Suppose you are the product manager of the factory and you have the test results for some microchips on two different tests. From these two tests, you would like to determine whether the microchips should be accepted or rejected. To help you make the decision, you have a dataset of test results on past microchips, from which you can build a logistic regression model.

In [None]:
import numpy as np
import matplotlib.pyplot as plt
!wget https://raw.githubusercontent.com/jortegon/UQROO-Inteligencia-Artificial/master/Regresion/ex2data2.txt
data = np.genfromtxt('ex2data2.txt', delimiter=',') #load the data
X = data[:, :2] # two scores
y = data[:, 2] # admited 
m = len(y)     # number of samples 

#Just for indexing purposes
X = X.reshape(m,2)
y = y.reshape(m,1)

#see the values for y
print(y[:5])

In [None]:
def plotData(X, y):
    '''PLOTDATA Plots the data points X and y into a new figure 
       PLOTDATA(x,y) plots the data points with + for the positive examples
       and o for the negative examples. X is assumed to be a Mx2 matrix.
    '''

    # Find Indices of Positive and Negative Examples 
    pos = np.where(y==1)
    neg = np.where(y == 0)
    # Plot Examples 
    posplot = plt.scatter(X[pos, 0], X[pos, 1], marker='+', label='y=1') 
    negplot = plt.scatter(X[neg, 0], X[neg, 1], marker='o', label='y=0') 
    # Labels and Legend
    plt.xlabel('Microchip Test 1')
    plt.ylabel('Microchip Test 2')

    # Specified in plot order
    plt.legend()

plotData is used to generate a figure where the axes are the two test scores, and the positive (y = 1, accepted) and negative (y = 0, rejected) examples are shown with different markers. This figure shows that our dataset cannot be separated into positive and negative examples by a straight-line through the plot. Therefore, a straight-forward application of logistic regression will not perform well on this dataset since logistic regression will only be able to find a linear decision boundary.


In [None]:
plotData(X,y)

## Feature mapping
One way to fit the data better is to create more features from each data point. In the provided function mapFeature.m, we will map the features into all polynomial terms of x1 and x2 up to the sixth power.

$$
mapFeature(x) = \left[ \begin{array} 1 \\ x_1 \\ x_2 \\ x_1^2 \\ x_1 x_2 \\ x_2^2 \\ x_1^3 \\ \vdots \\ x_1 x_2^5 \\ x^6_2 \end{array} \right]
$$
As a result of this mapping, our vector of two features (the scores on two QA tests) has been transformed into a 28-dimensional vector. A logistic regression classifier trained on this higher-dimension feature vector will have a more complex decision boundary and will appear nonlinear when drawn in our 2-dimensional plot.

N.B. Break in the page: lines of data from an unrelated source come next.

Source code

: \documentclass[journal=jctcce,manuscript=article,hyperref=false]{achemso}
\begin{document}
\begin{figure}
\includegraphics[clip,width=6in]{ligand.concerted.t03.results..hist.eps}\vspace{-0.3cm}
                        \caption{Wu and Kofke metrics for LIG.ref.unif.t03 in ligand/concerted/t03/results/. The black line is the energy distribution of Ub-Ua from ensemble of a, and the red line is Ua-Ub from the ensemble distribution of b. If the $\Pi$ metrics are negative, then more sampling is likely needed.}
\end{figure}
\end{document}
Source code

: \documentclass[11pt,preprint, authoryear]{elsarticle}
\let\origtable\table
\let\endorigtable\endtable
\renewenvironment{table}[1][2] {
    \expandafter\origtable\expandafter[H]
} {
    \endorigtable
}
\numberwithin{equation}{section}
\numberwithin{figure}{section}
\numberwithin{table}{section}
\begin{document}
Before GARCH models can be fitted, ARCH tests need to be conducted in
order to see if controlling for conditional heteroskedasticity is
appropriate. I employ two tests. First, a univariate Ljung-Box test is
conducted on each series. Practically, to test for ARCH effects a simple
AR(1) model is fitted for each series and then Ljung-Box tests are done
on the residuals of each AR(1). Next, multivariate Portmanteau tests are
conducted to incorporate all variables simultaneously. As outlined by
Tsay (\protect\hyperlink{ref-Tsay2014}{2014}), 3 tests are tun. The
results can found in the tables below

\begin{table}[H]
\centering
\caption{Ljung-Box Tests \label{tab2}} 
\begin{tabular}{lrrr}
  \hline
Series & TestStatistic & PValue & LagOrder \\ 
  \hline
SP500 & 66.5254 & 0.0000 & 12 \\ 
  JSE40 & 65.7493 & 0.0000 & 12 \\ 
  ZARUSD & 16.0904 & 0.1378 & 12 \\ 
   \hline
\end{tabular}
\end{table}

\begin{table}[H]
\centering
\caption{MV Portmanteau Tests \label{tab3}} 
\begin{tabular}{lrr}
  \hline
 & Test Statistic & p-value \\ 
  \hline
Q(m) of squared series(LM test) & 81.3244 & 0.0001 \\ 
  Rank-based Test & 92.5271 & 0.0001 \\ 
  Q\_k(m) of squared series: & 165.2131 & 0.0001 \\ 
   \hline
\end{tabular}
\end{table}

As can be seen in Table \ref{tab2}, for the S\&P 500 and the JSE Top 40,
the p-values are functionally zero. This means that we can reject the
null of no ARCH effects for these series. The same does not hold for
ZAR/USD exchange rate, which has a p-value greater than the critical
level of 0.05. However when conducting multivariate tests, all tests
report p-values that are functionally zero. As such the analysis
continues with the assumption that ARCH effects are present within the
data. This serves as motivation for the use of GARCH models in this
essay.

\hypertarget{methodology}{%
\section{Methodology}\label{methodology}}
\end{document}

While the feature mapping allows us to build a more expressive classifier, it also more susceptible to overfitting. In the next parts of the exercise, you will implement regularized logistic regression to fit the data and also see for yourself how regularization can help combat the overfitting problem.


In [None]:
def mapFeature(X1, X2):
    ''' MAPFEATURE Feature mapping function to polynomial features

        MAPFEATURE(X1, X2) maps the two input features
        to quadratic features used in the regularization exercise.

        Returns a new feature array with more features, comprising of 
        X1, X2, X1.^2, X2.^2, X1*X2, X1*X2.^2, etc..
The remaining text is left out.